HI.
I have an Okta app + OpenID IdP that points to an App in a different Okta domain. This is Okta-2-Okta integration. How can I configure the IdP don’t create references to external users in my domain’s “Directory->People”?
The connection should be one-time only. I want only to receive an id_token/access_token of the external user and forget about it. I also don’t want to keep a session to the external user and don’t want to use Okta API. Everything should be configured in the console.
I don’t understand, in order for the users in the source/IdP org to be able to access an app in the target/SP org, they must exist and be assigned the app in question within that target org.
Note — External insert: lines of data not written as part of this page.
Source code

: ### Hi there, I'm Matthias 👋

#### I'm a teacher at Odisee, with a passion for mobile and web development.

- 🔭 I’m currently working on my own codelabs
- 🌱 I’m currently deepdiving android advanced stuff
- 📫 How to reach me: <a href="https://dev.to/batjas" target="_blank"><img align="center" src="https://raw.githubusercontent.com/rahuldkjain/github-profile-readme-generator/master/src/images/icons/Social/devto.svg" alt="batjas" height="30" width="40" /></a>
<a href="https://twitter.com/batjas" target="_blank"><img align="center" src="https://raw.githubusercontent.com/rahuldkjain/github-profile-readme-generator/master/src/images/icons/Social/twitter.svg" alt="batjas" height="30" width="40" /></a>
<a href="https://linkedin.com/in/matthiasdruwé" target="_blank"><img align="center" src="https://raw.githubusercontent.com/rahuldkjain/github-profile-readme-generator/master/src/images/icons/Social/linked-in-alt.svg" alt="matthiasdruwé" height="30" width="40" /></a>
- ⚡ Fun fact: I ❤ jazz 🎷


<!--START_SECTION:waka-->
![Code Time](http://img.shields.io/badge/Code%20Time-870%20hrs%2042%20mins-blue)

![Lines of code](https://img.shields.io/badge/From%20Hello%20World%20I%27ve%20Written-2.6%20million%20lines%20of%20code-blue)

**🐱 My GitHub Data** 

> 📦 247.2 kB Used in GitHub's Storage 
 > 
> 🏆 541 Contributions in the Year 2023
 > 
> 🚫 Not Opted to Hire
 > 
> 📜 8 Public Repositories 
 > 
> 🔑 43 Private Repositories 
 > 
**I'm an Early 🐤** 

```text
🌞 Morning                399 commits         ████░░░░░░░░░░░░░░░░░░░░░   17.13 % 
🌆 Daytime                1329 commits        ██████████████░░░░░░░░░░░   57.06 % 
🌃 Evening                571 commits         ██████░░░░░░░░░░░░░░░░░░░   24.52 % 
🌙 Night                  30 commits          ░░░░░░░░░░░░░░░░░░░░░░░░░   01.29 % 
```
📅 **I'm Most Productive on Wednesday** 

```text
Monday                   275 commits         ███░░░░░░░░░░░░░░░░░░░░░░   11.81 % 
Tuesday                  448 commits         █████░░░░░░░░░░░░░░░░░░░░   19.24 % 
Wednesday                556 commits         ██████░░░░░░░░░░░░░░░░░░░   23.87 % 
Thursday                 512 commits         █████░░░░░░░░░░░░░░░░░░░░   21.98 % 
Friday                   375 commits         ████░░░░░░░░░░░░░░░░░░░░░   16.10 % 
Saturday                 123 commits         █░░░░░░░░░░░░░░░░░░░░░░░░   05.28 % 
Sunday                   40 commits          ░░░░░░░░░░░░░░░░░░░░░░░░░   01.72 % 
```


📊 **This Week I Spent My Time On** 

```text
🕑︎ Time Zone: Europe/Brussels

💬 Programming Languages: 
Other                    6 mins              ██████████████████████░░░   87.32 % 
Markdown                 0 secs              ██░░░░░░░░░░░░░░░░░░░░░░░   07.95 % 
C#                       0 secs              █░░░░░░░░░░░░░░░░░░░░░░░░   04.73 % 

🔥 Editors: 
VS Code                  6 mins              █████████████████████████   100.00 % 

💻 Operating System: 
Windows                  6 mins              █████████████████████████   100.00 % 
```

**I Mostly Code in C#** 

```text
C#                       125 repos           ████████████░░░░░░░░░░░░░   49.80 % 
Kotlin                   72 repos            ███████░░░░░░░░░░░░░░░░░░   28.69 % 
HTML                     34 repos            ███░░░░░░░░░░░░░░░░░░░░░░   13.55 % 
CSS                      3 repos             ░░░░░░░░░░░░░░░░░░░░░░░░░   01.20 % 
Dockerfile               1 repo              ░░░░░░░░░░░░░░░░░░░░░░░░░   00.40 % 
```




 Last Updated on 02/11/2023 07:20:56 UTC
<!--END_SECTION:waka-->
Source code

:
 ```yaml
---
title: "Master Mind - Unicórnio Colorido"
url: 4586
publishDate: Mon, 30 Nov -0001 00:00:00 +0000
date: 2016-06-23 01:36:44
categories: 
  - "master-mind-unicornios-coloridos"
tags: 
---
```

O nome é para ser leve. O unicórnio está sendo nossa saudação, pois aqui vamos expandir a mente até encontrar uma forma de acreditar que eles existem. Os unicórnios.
There is no way they can get access to the application without them being registered as a user in the second/target org.
HI,
We just don’t want to fluid our domain users with the external users received by the IDPs.
This question is somewhat similar to this one in auth0:
Is there a way prevent the creation of a user if they sign on using a social connection should they exist in some custom database?
The Auth0 team proposed this solution:
You might be able to interrupt the creation of the profile using a pre-registration hook. We previously did something similar to prevent new signups from grabbing the username of a not-yet-migrated user.
Is there something similar in Okta?
At this time we do not have a pre-registration hook, so I’m not aware of a way to get around this user creation occurring short of disabling JIT.
This topic was automatically closed 24 hours after the last reply. New replies are no longer allowed.